In my example, I didn't say the pope was a heretic, but his actions DEAL with heresy. There's a difference. I'm not talking about a manifest heretic, but a formal one. Secondly, a destroyer pope, by definition, HAS INTENT TO DESTROY. I think you're trying to minimize the intent here, by saying that it only means that the pope was telling kids it's ok to eat candy, even if their parents said no, or some other lesser offense. Notice Bellarmine didn't say "destroy morals", which would deal with sin and not heresy. He said 'destroy the church' which implies the pope is trying to destroy the liturgy, doctrine or other teachings.

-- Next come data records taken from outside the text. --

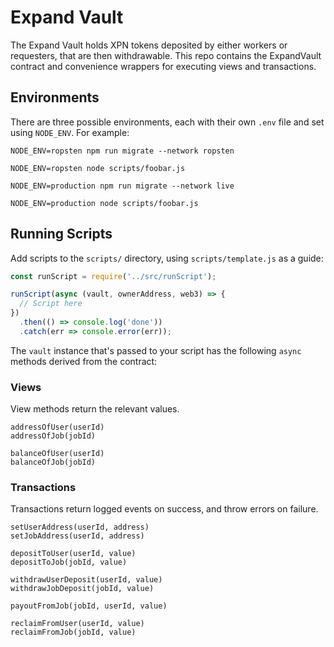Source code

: # Expand Vault

The Expand Vault holds XPN tokens deposited by either workers or requesters, that are then withdrawable. This repo contains the ExpandVault contract and convenience wrappers for executing views and transactions.

## Environments

There are three possible environments, each with their own `.env` file and set using `NODE_ENV`. For example:

```
NODE_ENV=ropsten npm run migrate --network ropsten
```

```
NODE_ENV=ropsten node scripts/foobar.js
```

```
NODE_ENV=production npm run migrate --network live
```

```
NODE_ENV=production node scripts/foobar.js
```

## Running Scripts

Add scripts to the `scripts/` directory, using `scripts/template.js` as a guide:

```javascript
const runScript = require('../src/runScript');

runScript(async (vault, ownerAddress, web3) => {
  // Script here
})
  .then(() => console.log('done'))
  .catch(err => console.error(err));
```

The `vault` instance that's passed to your script has the following `async` methods derived from the contract:

### Views

View methods return the relevant values.

```
addressOfUser(userId)
addressOfJob(jobId)

balanceOfUser(userId)
balanceOfJob(jobId)
```

### Transactions

Transactions return logged events on success, and throw errors on failure.

```
setUserAddress(userId, address)
setJobAddress(userId, address)

depositToUser(userId, value)
depositToJob(jobId, value)

withdrawUserDeposit(userId, value)
withdrawJobDeposit(jobId, value)

payoutFromJob(jobId, userId, value)

reclaimFromUser(userId, value)
reclaimFromJob(jobId, value)
```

I say we must interpret Bellarmine as the word 'destroy' is properly understood - 'to put an end to something by damaging or attacking it. To ruin it. To defeat it.'
Notice that the definition does not mean 'change' or 'alter'. I interpret DESTROYER to mean a pope who is out to ATTACK church doctrine, or at least cause confusion.

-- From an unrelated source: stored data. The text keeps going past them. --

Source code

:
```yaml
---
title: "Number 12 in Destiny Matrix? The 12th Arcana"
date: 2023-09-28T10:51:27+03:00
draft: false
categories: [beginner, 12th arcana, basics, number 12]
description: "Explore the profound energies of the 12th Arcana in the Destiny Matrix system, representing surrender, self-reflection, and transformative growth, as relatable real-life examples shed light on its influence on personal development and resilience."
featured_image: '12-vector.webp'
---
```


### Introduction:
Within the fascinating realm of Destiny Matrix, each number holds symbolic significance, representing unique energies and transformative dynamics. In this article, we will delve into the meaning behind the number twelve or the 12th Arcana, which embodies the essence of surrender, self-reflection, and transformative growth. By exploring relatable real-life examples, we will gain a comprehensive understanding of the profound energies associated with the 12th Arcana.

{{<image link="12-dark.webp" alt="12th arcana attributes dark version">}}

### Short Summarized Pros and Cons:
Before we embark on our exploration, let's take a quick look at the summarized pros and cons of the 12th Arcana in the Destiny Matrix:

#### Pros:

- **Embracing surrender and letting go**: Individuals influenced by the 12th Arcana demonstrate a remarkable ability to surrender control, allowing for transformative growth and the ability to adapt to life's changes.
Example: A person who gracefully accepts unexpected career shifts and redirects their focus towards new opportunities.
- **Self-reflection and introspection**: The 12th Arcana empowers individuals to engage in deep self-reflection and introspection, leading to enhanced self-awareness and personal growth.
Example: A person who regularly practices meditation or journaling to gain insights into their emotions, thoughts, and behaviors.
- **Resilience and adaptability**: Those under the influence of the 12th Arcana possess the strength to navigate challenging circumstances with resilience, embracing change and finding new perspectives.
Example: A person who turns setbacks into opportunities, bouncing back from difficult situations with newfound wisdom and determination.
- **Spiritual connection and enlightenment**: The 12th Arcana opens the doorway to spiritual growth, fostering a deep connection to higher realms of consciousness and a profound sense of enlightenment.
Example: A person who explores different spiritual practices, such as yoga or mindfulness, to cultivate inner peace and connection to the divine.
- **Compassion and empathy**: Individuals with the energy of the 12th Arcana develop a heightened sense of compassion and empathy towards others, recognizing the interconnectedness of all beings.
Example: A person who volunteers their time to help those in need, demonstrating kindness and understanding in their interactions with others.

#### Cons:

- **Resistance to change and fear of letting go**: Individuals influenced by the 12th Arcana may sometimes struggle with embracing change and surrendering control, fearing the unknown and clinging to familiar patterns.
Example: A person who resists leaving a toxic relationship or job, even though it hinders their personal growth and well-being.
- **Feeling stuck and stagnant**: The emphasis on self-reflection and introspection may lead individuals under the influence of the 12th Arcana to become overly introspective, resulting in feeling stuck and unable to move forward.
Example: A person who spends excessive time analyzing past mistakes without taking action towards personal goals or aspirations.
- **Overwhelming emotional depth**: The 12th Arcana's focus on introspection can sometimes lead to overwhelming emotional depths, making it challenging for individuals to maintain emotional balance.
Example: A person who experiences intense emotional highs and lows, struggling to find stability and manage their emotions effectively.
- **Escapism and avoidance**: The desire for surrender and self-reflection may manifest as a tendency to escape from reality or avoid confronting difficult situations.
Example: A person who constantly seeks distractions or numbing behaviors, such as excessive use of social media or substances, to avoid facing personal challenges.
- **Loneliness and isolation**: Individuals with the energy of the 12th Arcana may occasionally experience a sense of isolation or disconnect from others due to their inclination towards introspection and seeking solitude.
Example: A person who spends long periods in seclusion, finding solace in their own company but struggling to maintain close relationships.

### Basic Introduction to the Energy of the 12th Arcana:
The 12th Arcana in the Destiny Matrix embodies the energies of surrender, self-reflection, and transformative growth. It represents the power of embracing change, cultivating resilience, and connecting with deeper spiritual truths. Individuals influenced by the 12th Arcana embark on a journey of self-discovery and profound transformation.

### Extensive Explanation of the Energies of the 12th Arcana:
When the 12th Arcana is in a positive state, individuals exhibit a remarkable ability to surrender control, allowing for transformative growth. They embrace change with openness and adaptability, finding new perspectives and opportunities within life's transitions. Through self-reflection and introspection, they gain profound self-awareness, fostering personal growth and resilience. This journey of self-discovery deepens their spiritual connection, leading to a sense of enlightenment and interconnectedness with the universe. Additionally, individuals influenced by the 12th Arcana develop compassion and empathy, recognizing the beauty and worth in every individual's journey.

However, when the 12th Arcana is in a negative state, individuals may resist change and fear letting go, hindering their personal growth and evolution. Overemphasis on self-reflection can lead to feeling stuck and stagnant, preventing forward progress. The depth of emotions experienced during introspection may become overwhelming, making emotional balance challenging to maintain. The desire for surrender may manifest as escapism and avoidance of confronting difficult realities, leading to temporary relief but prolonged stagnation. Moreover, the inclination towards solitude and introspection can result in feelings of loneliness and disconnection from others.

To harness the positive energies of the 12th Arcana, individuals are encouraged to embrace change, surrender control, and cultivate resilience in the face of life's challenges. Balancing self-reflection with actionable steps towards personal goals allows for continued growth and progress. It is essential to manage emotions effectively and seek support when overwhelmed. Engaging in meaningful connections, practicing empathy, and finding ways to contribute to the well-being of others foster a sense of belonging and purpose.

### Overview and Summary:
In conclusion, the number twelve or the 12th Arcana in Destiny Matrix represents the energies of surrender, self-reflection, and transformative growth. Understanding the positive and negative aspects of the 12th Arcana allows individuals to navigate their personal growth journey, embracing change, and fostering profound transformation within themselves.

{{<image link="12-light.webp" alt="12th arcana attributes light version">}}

We know that freemasons have infiltrated the church and they started waaaay back in the mid 1800s. We know that it is rumored that certain V2 popes were masons, but not all of them were. We also know that satan and the masons know their limits and God will not allow them to destroy the church. But, they can inflict damage. So, can we not imagine the scenario where a pope tries to destroy the church by ambiguities, confusion, etc without changing doctrine, but simply by minimizing truth, promoting lukewarmness and APPEARING to promote evil, all the while, TECHNICALLY they didn't change church teaching? The devil is a master of technicalities, of confusion and of 'toeing the line'. My opinion is that this exactly describes the situation we are living in today.
A destroyer pope could intend, more than anyone has ever intended in the history of the world, to completely humiliate and obliterate God's Church. So long as his intention to do so and his methods do not sever him from the Church through heresy, schism, or apostasy, he's still pope. And we
know that
whatever Bellarmine thinks makes a pope a "destroyer"
does not include him being a manifest heretic.
.
We don't care about formal heretics, we care about manifest (public) ones. That's the distinction that matters for whether or not someone belongs to the Church, as manifest heretics-- whether formal or material-- do
not belong to her. There's a reason that Avinger hasn't replied to me, because he's not going to find any teachers who say that manifest heretics belong to the Church under any condition.
.
I think that you are trying to answer the question of whether or not Francis has committed a sin. That really doesn't matter, although it sure seems that he has no defense of ignorance since his training and exposure to the Catholic faith
far surpasses anything that any of
us have experienced. Clerics don't get a pass for ignorance. But it doesn't matter at the end of the day, because the distinction between whether he's a formal or a material heretic isn't a distinction that will tell us whether or not he is a
Catholic, it's one that will tell us whether or not he's guilty before God, and that isn't really any of our concern. Catholics are those who belong to the Catholic Church, incorporated at baptism and maintained by the profession of faith (and the absence of severance through heresy, apostasy, schism, or excommunication). They can do a lot of really, really, really evil things and still be Catholic. A pope can sacrifice infants to a goat's skull and participate in Satanic orgies in private and remain pope so long as he professes the faith outwardly. He can be the most rotten person to ever have lived. We don't judge whether or not someone is a Catholic based on some gradation of good or evil committed.
.
You see, this is all true because of the
nature of the Church. She is a visible unity of faith. That being the case, it is
impossible for someone who publicly professes something alien to belong to her
. That is why the material/formal distinction is not used in this case. The material/formal distinction tells us whether or not someone is guilty of some thing or another before God. We don't care about that. We want to know if they belong to the Church.